La version corrigée est beaucoup plus subtile ! Le mathématicien lorrain y vérifie la coïncidence des deux courbes à tous les ordres du développement. Mais il démontre également, dans la foulée, la non-convergence des développements. Tout au plus peut-il affirmer que les courbes positivement et négativement asymptotiques se coupent en des points distincts des points fixes auxquels elles sont associées… Il constate de plus que les tangentes en ces points d’intersection sont généralement distinctes. Ces points d’intersection correspondent à ce que l’on nomme aujourd’hui des trajectoires homoclines transverses. La recherche, en dehors de tout contexte physique, de ces courbes positivement et négativement asymptotiques présentant ces intersections homoclines transverses constitue un nouveau pan de la géométrie d’une complexité redoutable.

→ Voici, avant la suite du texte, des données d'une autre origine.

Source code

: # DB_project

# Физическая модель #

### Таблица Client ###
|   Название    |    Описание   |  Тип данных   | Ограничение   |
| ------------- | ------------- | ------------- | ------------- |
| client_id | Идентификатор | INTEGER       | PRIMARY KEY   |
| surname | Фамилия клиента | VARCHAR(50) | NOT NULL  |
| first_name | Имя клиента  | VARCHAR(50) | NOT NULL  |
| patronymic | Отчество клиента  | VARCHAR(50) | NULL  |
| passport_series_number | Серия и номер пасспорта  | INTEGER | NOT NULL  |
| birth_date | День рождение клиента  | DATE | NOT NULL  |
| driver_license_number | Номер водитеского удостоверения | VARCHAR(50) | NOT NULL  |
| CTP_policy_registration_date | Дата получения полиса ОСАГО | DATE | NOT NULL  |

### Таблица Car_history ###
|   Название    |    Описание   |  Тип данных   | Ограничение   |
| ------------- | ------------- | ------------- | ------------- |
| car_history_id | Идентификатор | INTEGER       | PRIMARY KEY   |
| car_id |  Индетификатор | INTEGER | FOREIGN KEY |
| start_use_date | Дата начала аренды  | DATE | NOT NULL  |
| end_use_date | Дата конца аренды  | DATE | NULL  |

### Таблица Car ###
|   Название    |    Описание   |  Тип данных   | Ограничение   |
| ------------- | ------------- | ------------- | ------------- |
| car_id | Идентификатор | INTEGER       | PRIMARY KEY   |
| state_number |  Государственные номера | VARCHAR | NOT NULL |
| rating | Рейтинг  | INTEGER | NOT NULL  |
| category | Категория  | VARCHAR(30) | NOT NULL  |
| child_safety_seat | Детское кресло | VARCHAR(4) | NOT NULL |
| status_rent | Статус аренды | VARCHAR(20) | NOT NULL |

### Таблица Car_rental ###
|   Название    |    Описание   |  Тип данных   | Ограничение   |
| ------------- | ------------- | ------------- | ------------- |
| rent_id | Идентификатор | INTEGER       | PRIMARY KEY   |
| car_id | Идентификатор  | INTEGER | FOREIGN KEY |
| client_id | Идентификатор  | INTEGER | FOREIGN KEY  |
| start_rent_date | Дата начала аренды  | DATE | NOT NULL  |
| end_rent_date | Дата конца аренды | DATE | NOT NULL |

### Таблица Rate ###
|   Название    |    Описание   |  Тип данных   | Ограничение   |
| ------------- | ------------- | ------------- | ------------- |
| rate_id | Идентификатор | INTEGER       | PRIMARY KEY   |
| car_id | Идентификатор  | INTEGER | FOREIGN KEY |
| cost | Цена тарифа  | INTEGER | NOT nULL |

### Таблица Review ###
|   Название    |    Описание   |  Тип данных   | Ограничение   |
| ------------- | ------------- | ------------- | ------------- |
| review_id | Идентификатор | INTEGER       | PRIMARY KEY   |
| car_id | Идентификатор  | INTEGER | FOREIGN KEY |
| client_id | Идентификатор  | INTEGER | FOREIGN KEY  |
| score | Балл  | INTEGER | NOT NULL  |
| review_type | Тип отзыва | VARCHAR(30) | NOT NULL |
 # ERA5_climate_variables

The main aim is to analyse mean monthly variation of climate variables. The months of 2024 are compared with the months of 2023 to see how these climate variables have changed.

Le système solaire « chaotique »
Les conséquences de la découverte de Poincaré ont bouleversé notre conception du système solaire. Il était jusque-là admis que ce dernier était stable. Henri Poincaré montra que les équations de la dynamique céleste dissimulaient un chaos potentiel ! Mais qu’en était-il de notre système et de notre planète Terre ? Un siècle après les travaux de Poincaré, l’astronome français Jacques Laskar démontra (en 1989) que toutes les planètes du système solaire avaient des courses « chaotiques ». Mais cette constatation ne doit pas nous inquiéter : pour ces systèmes, on introduit la notion d’horizon de Lyapounov, qui quantifie la durée au-delà de laquelle toute prédiction d’un système dynamique donné devient impossible. L’horizon de Lyapounov de notre système solaire est de plusieurs dizaines de millions d’années…
Poincaré était conscient du côté partiel de ses résultats. Dans l’introduction à son mémoire, il nota : « Je suis bien loin d’avoir résolu complètement le problème que j’ai abordé. Je me suis borné à démontrer l’existence de certaines solutions particulières remarquables que j’appelle solutions périodiques, solutions asymptotiques et solutions doublement asymptotiques. » Malgré ses doutes, le mathématicien français avait ouvert la voie de la théorie du chaos, qui allait livrer quantité de résultats intéressants au XXe siècle.